The brand claimed they were trying to "make a statement" and draw awareness to gun violence with the "ironic" pieces.
Gun violence in the United States is a rampant problem threatening the safety of communities across the country. Most concerningly, the number of mass shootings taking place in American schools has generated a new and unparalleled fear in faculty members, students, and parents. While citizens, lobbyists, and lawmakers continue to campaign for commonsense gun laws, fashion brand Bstroy has attempted to join the fight. However, their method hasn't been the most popular, The Guardian reports. During a fashion show earlier this week, the New York-based fashion label unveiled a set of sweatshirts with names of schools printed on them in a letterman font. This may have been perfectly fine, but the sweatshirts had holes tailored onto them to look like bullet holes. And the names of schools? They were all sites where mass shootings occurred.
The avant-garde fashion company unveiled the line of sweatshirts via social media platform Instagram on Monday, September 16. In a series of posts, they shared photographs from a recent fashion show of models wearing hoodies with bullet holes and names of schools where mass shootings took place. According to Brick Owens and Dieter Grams, the two men behind the now-controversial brand, asserted that they were simply being "playfully ironic" in order to send a message and make a statement regarding gun violence in the United States. Nonetheless, nobody's buying it.

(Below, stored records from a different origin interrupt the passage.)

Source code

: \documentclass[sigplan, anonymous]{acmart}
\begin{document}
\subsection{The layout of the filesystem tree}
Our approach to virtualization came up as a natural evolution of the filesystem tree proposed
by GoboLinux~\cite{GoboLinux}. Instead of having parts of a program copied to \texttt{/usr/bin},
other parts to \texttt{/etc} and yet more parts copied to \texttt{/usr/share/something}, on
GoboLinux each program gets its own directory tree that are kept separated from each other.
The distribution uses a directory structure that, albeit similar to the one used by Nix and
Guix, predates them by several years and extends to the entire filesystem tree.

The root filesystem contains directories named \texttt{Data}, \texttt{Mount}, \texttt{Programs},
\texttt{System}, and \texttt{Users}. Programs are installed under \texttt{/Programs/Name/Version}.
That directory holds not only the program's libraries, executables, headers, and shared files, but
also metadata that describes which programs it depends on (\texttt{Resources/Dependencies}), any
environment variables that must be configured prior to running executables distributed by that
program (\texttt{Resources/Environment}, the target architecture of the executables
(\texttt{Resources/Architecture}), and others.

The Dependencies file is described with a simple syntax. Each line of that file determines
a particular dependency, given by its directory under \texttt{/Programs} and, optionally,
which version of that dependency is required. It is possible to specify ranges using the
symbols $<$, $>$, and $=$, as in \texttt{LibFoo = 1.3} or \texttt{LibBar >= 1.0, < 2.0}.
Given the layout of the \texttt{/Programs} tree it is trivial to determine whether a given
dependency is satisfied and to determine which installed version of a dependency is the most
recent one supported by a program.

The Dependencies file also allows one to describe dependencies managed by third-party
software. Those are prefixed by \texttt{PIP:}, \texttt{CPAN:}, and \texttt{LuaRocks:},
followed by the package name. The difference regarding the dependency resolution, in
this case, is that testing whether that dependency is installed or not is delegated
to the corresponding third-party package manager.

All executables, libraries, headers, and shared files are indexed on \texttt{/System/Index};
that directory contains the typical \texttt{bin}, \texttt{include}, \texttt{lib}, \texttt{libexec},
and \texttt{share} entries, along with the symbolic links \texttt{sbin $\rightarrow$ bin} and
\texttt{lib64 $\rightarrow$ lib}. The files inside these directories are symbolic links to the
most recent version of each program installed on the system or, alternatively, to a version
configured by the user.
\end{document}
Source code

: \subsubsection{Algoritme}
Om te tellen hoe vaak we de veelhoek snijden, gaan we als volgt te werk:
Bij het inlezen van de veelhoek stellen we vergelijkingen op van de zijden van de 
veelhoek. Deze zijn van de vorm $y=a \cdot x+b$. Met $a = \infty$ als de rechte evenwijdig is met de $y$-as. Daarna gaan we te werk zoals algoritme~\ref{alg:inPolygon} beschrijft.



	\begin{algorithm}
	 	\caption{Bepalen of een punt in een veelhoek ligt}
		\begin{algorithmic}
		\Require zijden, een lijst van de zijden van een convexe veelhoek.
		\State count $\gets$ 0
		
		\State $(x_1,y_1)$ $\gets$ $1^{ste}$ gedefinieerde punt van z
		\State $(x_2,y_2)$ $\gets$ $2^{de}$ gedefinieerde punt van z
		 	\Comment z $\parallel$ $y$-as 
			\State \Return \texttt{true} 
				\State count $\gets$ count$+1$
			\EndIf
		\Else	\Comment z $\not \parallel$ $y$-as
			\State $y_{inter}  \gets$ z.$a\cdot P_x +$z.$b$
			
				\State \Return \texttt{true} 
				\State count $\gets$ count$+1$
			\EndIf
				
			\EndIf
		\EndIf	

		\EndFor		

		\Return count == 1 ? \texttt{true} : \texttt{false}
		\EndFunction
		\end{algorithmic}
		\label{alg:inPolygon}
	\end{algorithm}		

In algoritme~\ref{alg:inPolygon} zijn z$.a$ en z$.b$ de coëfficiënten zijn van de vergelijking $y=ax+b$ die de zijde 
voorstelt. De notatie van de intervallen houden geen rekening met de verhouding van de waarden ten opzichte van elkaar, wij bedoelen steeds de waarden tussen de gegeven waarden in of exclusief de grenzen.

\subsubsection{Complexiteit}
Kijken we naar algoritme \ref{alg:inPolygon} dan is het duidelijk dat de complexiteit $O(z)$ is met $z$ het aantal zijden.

Owens affirmed in a statement also posted to Instagram, "Sometimes life can be painfully ironic. Like the irony of dying violently in a place you considered to be a safe, controlled environment, like school. We are reminded all the time of life’s fragility, shortness, and unpredictability yet we are also reminded of its infinite potential." He added in an email to NBC Today, "We wanted to make a comment on gun violence and the type of gun violence that needs preventative attention and what its origins are, while also empowering the survivors of tragedy through storytelling in the clothes." Furthermore, Grams told The New York Times in an earlier interview, "We are making violent statements. That’s for you to know who we are, so we can have a voice in the market. But eventually that voice will say things that everyone can wear." But some believe the pair is taking creative liberty too far.
For instance, Angelina Lazo, a survivor of the tragic Parkland school shooting in the state of Florida, stated, "I lived through this... To make money off of something pathetic like this is disgusting. You don’t even know how it is to live every day with reminders everywhere you go." The Vicki Soto Memorial Fund, a fund established in memory of Soto, a teacher among the 20 victims killed in Newtown, Connecticut, in 2012 affirmed in a post uploaded to social media platform Twitter: This is just absolutely horrific. A company is [making] light of our pain and others' pain for fashion. Selling sweatshirts with our name and bullet holes. Unbelievable.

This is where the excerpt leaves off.